Exercise directions. Collect all lines from the records below that include the word "minipage".

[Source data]
· · · ·
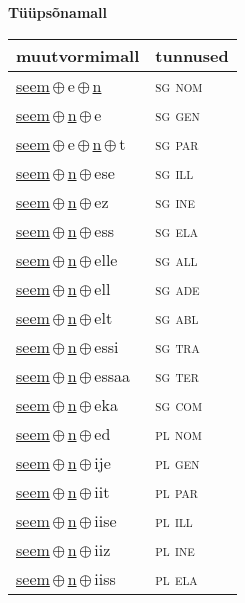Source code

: 

\vspace{3.5em}
\noindent \begin{minipage}{\textwidth}
\noindent \textbf{Tüüpsõnamall \,}\\

\begin{sideways}
\begin{tabular}{l l}
muutvormimall & tunnused \\
\hline
\underline{seem}\,$\oplus$\,e\,$\oplus$\,\underline{n} & \textsc{ sg nom } \\
\underline{seem}\,$\oplus$\,\underline{n}\,$\oplus$\,e & \textsc{ sg gen } \\
\underline{seem}\,$\oplus$\,e\,$\oplus$\,\underline{n}\,$\oplus$\,t & \textsc{ sg par } \\
\underline{seem}\,$\oplus$\,\underline{n}\,$\oplus$\,ese & \textsc{ sg ill } \\
\underline{seem}\,$\oplus$\,\underline{n}\,$\oplus$\,ez & \textsc{ sg ine } \\
\underline{seem}\,$\oplus$\,\underline{n}\,$\oplus$\,ess & \textsc{ sg ela } \\
\underline{seem}\,$\oplus$\,\underline{n}\,$\oplus$\,elle & \textsc{ sg all } \\
\underline{seem}\,$\oplus$\,\underline{n}\,$\oplus$\,ell & \textsc{ sg ade } \\
\underline{seem}\,$\oplus$\,\underline{n}\,$\oplus$\,elt & \textsc{ sg abl } \\
\underline{seem}\,$\oplus$\,\underline{n}\,$\oplus$\,essi & \textsc{ sg tra } \\
\underline{seem}\,$\oplus$\,\underline{n}\,$\oplus$\,essaa & \textsc{ sg ter } \\
\underline{seem}\,$\oplus$\,\underline{n}\,$\oplus$\,eka & \textsc{ sg com } \\
\underline{seem}\,$\oplus$\,\underline{n}\,$\oplus$\,ed & \textsc{ pl nom } \\
\underline{seem}\,$\oplus$\,\underline{n}\,$\oplus$\,ije & \textsc{ pl gen } \\
\underline{seem}\,$\oplus$\,\underline{n}\,$\oplus$\,iit & \textsc{ pl par } \\
\underline{seem}\,$\oplus$\,\underline{n}\,$\oplus$\,iise & \textsc{ pl ill } \\
\underline{seem}\,$\oplus$\,\underline{n}\,$\oplus$\,iiz & \textsc{ pl ine } \\
\underline{seem}\,$\oplus$\,\underline{n}\,$\oplus$\,iiss & \textsc{ pl ela } \\

\end{tabular}
\end{sideways}
\end{minipage}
· · · ·
Your solution.
\noindent \begin{minipage}{\textwidth}
\end{minipage}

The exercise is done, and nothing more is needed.